Species-dependent Specificity of Platelet Aggregation Inhibitors from Snake Venom

Echistatin, flavoridin and kistrin belong to a family of low molecular weight snake-venom proteins, termed “disintegrins” because of their ability to bind integrin receptors on the cell surfaces. Most disintegrins contain the tripeptide arginine-glycine-aspartic acid (RGD) sequence, which represents a common cell adhesion recognition site. Here we report the differing activity of echistatin, flavoridin and kistrin on adenosine 5′-diphosphate (ADP)-induced aggregation of platelets from the buffalo, dog and horse. The three disintegrins inhibited the aggregation of platelets from all three animal species at nanomolar concentrations.
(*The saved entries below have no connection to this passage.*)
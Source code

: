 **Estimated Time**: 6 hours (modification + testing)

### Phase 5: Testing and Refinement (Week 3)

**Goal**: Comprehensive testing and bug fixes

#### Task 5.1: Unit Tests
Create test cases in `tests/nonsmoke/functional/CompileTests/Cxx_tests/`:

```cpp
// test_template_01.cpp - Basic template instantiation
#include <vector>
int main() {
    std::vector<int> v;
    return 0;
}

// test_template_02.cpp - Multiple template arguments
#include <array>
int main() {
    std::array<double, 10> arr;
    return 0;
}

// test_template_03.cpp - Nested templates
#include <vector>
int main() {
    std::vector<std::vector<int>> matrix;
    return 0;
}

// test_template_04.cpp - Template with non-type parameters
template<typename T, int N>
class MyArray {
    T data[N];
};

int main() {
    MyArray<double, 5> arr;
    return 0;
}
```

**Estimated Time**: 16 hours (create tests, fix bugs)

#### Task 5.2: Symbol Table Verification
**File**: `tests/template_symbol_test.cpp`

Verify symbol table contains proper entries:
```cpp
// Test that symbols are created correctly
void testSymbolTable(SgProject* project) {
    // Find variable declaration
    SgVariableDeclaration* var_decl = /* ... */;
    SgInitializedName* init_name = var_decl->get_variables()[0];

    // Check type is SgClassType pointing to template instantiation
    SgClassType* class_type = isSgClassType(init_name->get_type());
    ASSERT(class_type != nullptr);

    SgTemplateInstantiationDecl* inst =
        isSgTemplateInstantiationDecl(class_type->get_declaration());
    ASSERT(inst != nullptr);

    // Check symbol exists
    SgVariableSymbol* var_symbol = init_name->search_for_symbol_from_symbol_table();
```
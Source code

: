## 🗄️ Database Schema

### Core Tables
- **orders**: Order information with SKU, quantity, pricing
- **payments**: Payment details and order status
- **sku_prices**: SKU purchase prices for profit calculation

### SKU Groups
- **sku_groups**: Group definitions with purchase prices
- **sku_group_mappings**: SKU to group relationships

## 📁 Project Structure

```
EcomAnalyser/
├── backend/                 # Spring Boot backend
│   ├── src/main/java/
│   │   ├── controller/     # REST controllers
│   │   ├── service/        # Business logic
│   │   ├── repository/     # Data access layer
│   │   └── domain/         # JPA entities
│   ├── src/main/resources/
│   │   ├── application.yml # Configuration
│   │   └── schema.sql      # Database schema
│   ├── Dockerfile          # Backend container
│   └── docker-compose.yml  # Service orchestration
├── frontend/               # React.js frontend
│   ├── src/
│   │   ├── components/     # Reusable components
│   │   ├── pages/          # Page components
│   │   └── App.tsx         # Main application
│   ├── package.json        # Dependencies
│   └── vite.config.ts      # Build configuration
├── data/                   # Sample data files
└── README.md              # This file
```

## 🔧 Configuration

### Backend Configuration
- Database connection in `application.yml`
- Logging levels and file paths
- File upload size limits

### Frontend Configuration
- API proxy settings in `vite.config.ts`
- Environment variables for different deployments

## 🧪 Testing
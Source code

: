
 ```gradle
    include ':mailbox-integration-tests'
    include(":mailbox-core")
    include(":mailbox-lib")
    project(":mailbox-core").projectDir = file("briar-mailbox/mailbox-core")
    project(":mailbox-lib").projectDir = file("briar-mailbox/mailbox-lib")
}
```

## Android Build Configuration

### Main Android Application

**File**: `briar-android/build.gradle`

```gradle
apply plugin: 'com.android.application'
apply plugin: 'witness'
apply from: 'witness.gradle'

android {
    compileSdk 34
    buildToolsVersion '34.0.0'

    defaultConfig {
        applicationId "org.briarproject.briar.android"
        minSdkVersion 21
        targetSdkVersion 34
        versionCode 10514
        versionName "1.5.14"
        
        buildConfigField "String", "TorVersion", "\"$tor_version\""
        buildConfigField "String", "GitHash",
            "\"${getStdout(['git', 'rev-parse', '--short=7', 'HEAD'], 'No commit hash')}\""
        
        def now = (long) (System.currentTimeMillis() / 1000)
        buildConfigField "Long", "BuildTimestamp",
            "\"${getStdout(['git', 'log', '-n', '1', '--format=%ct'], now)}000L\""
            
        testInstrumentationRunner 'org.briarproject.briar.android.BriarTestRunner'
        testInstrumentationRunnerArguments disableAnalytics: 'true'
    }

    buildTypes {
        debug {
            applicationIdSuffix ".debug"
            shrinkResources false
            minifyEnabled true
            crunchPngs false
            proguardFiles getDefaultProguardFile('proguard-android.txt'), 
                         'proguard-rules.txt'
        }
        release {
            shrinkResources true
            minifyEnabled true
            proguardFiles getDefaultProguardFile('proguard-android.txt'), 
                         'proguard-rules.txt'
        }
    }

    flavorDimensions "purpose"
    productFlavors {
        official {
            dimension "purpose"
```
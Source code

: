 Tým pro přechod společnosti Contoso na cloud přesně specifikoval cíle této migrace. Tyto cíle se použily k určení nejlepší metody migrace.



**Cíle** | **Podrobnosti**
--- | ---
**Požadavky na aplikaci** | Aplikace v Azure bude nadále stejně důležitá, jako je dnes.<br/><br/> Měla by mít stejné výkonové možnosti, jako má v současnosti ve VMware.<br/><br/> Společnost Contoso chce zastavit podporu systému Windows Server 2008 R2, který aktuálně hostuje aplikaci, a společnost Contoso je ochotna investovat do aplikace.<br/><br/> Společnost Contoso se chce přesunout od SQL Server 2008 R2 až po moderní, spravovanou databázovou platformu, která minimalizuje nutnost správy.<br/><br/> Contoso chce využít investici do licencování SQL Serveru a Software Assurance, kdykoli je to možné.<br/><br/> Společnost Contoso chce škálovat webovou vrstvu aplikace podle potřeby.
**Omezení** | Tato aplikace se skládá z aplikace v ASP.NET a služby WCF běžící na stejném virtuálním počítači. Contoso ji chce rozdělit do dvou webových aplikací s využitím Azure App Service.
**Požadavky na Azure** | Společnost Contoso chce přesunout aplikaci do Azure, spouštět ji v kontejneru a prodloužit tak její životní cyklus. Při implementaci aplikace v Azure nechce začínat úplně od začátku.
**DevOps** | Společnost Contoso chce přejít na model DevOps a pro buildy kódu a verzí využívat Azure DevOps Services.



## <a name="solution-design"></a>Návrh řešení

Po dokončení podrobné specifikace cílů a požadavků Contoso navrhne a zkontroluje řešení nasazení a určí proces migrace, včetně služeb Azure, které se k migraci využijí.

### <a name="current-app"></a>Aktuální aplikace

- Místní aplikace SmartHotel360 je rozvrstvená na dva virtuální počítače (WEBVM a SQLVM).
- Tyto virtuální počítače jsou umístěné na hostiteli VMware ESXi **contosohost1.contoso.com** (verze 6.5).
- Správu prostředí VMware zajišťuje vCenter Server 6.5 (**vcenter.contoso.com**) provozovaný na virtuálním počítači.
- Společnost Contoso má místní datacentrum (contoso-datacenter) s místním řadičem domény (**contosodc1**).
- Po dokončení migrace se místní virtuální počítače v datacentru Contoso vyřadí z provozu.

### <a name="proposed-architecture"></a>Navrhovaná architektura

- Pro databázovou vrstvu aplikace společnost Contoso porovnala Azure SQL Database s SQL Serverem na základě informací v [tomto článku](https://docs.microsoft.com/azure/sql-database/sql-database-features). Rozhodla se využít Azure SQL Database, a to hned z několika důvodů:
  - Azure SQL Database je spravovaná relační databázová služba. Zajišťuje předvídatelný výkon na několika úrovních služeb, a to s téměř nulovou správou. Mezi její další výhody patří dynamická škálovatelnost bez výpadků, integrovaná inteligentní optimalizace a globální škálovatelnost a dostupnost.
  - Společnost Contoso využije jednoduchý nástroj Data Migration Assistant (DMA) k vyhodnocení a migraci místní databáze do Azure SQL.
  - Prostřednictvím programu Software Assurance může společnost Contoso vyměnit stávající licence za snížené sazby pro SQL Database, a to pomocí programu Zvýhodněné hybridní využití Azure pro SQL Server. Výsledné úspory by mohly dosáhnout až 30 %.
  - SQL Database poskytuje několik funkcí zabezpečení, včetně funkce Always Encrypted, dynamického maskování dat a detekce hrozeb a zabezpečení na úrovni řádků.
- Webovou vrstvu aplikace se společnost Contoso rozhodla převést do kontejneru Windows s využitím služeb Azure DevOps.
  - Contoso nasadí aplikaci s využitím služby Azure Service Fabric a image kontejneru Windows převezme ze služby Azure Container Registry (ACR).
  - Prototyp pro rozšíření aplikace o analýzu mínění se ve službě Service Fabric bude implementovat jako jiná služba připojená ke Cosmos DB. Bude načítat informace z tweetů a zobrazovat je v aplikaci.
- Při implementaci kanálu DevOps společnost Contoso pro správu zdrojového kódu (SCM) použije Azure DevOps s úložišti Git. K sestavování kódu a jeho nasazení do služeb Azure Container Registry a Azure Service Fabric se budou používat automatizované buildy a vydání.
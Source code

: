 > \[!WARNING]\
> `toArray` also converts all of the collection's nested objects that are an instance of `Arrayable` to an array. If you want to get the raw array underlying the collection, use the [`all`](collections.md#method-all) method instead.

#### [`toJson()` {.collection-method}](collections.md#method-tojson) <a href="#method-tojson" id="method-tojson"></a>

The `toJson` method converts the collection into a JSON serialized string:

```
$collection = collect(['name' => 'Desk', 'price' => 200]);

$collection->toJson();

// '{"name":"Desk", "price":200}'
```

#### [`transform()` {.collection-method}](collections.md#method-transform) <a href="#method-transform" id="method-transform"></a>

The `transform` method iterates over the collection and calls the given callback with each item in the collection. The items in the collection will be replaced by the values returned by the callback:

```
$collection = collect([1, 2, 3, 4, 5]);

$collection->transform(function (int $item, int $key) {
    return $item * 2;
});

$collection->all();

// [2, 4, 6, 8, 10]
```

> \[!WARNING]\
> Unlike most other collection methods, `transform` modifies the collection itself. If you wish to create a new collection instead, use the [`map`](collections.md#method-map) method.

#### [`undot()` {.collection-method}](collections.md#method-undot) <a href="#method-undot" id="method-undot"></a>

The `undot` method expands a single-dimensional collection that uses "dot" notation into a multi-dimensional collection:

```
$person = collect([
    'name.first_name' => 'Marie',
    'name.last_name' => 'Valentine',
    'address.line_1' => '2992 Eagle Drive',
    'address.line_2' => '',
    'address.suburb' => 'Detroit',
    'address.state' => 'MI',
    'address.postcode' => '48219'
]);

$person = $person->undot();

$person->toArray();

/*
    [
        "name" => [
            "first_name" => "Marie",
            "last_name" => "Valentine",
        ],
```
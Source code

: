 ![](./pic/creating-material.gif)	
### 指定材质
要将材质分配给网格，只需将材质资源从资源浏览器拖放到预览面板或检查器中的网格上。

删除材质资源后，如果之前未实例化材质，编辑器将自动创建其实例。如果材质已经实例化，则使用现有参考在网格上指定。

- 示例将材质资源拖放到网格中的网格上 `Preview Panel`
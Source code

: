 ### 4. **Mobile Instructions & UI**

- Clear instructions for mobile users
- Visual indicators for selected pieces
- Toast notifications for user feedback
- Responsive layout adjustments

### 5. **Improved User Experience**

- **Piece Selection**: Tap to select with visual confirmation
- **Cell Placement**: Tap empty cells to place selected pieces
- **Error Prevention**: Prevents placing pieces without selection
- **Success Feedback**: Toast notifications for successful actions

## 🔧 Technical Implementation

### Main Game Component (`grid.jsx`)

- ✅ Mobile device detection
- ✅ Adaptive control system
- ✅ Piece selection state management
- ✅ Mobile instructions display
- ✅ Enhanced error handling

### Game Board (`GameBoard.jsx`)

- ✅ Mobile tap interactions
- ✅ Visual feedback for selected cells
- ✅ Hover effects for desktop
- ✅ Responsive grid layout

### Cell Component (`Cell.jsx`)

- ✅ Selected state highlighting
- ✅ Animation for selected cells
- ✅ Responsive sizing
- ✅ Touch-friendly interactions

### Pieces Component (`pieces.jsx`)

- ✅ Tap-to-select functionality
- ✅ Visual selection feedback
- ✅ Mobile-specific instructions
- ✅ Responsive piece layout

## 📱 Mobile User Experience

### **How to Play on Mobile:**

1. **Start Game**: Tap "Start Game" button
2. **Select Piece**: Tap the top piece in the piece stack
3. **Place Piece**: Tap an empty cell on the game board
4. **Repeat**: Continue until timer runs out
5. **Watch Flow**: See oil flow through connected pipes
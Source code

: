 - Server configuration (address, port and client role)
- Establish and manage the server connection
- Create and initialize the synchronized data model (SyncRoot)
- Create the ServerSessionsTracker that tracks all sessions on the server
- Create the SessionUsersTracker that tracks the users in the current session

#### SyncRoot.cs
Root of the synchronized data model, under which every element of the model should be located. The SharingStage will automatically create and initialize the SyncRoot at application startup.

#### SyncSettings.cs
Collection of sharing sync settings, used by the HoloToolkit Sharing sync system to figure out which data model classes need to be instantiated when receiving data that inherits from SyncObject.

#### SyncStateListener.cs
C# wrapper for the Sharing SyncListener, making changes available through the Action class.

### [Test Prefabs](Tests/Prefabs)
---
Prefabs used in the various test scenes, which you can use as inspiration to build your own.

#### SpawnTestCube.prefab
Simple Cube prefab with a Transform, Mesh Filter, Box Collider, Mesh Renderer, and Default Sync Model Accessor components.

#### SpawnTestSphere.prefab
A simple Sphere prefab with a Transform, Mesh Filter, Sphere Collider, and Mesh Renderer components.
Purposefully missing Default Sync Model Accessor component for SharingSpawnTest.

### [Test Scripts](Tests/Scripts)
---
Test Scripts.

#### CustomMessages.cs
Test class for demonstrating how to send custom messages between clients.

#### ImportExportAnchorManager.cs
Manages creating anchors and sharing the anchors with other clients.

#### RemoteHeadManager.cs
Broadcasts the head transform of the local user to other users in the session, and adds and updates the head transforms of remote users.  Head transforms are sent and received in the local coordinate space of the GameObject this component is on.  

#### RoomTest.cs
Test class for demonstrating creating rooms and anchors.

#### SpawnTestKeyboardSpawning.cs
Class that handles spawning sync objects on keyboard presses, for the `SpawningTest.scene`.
Echistatin was the most active of the disintegrins towards equine platelets, but flavoridin and kistrin showed a higher potency than echistatin in inhibiting aggregation of platelets from the buffalo and dog. Kistrin was 1·6-fold more effective than flavoridin in inhibiting ADP-induced aggregation of platelets from either the buffalo or dog, whereas flavoridin was 2·1-fold more active than kistrin in inhibiting aggregation of equine platelets. The species-dependent platelet sensitivity to these snake-venom proteins may reflect structural differences of the integrin receptor GP IIb/IIIa on the platelet surface in different mammalian species.